Wear your favorite outfit. It’s a known belief that we become what we wear and how we style our hair. What kind of ensembles make you feel your most beautiful? Wearing your favorite outfit—along with your best perfume—will give you the confidence to enjoy a party. Make sure to dress comfortably and bring an extra pair of shoes if needed (should you want to dance!).
Dance to your favorite song. A person’s favorite tune always puts them into a good (dancing) mood and dancing to it, whether alone or with someone else, will relax your mind and elevate your mood even more. Any anxiety or discomfort will drizzle away with each step you take. Dancing at parties may even have others mistake you as an extrovert!

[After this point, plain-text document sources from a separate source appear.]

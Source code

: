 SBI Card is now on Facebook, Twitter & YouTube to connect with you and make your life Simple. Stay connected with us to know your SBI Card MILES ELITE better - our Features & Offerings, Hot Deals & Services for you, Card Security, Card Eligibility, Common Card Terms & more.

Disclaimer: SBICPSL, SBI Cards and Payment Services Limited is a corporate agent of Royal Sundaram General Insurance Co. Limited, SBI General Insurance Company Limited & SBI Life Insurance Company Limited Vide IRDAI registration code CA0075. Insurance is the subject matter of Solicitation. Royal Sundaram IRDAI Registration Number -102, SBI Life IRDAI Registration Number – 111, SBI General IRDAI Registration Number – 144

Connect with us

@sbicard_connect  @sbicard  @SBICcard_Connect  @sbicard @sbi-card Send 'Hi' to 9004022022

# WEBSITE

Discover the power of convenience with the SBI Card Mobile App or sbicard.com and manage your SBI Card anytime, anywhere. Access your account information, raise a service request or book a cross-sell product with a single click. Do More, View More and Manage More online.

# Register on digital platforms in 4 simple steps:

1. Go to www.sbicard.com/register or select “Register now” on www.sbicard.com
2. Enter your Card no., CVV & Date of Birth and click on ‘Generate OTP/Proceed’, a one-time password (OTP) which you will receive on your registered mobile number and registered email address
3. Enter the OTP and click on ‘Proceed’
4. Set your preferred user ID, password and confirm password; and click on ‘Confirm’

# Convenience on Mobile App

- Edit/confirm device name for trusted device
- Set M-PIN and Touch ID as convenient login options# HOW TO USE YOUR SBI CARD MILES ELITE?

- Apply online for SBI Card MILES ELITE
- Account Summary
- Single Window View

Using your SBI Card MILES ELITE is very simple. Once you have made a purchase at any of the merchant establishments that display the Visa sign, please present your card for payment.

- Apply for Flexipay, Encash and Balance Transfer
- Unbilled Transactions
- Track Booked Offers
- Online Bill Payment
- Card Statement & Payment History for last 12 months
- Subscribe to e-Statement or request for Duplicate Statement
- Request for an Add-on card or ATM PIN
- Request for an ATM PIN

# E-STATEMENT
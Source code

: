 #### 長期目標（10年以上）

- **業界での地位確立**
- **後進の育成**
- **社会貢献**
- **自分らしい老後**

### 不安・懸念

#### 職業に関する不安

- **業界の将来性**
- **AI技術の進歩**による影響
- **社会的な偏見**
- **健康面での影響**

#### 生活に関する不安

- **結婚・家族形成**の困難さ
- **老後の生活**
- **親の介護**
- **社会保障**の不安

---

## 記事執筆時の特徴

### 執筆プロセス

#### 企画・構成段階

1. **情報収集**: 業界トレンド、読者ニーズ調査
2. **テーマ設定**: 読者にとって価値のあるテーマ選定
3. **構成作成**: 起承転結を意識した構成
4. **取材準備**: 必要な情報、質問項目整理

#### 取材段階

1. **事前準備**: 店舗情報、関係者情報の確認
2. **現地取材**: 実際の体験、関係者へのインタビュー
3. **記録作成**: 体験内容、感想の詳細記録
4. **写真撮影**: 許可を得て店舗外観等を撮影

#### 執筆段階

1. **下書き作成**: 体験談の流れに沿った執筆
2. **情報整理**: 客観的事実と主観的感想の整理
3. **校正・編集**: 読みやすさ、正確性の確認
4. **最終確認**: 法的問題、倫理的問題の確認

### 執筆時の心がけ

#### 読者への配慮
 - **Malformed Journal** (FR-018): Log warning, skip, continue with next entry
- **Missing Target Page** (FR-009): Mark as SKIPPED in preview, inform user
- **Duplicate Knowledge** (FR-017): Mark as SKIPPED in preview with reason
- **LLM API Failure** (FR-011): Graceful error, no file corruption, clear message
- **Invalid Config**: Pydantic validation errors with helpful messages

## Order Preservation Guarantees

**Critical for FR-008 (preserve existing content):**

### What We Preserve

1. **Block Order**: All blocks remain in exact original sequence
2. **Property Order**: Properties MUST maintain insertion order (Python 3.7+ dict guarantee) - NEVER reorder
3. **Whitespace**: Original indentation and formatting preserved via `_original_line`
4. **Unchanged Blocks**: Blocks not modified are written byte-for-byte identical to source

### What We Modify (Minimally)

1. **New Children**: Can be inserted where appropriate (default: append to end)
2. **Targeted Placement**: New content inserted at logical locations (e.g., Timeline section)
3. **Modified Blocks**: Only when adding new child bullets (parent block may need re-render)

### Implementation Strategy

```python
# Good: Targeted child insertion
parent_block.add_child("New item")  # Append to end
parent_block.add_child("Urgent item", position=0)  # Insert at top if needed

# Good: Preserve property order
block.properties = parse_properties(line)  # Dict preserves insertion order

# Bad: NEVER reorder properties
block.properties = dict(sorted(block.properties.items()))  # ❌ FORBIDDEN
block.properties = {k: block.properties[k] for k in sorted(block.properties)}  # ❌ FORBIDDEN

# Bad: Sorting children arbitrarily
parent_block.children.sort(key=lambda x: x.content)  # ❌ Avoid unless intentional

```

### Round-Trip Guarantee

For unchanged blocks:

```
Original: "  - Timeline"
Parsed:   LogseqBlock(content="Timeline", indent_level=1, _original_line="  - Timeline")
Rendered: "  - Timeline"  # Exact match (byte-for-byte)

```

Socialize! This may be the last thing an introvert wants to do at a party but bear in mind that parties are social events. Parties are designed for socializing, and it’s nearly impossible for anyone to go to a party without exchanging five words with someone, even if you’re asking someone to pass the salsa! But engaging with people one by one will build you up socially. Survey the crowd and pick up vibes from other people before speaking to them. Do you see anyone you know? Speak to them first and start a friendly conversation with another person. This doesn’t have to be some tedious so-let’s-talk-about-the-weather small talk, so feel free to ask open-ended questions about things occurring in the present moment (“How did you find out about this event?”).
Volunteer to help set up, serve, and clean up. For an introvert, having something tangible to do gives them something to focus on other than the growing crowd at a party. So, helping to set up the venue will prepare them for the night ahead, and serving will help elicit friendly conversation and promote warming up to strangers. Serving food and drinks will help you to walk out into the crowd with a purpose, and you also don’t have the pressure of staying in the crowd because you must get back into the kitchen to bring out more food!
Find a quiet, calm place of refuge. Parties are draining for introverts. There are moments when they need to find a quiet place in the venue to decompress and refresh their minds before joining the scene again. So, find a calm, vacant area—or as vacant as possible—such as a quiet corner where less people are, a restroom, an empty table, or you can step outside if there are less people out there.
Just because you’ve been invited to the party, doesn’t mean you have to stay the entire time. You can leave whenever you begin to feel drained – your host or hostess will understand. Or you can let them know upon arrival that you won’t be able to stay the whole time, and that way they will know in advance and will not be alarmed when you suddenly have to leave. Remember these pointers when you attend your next social!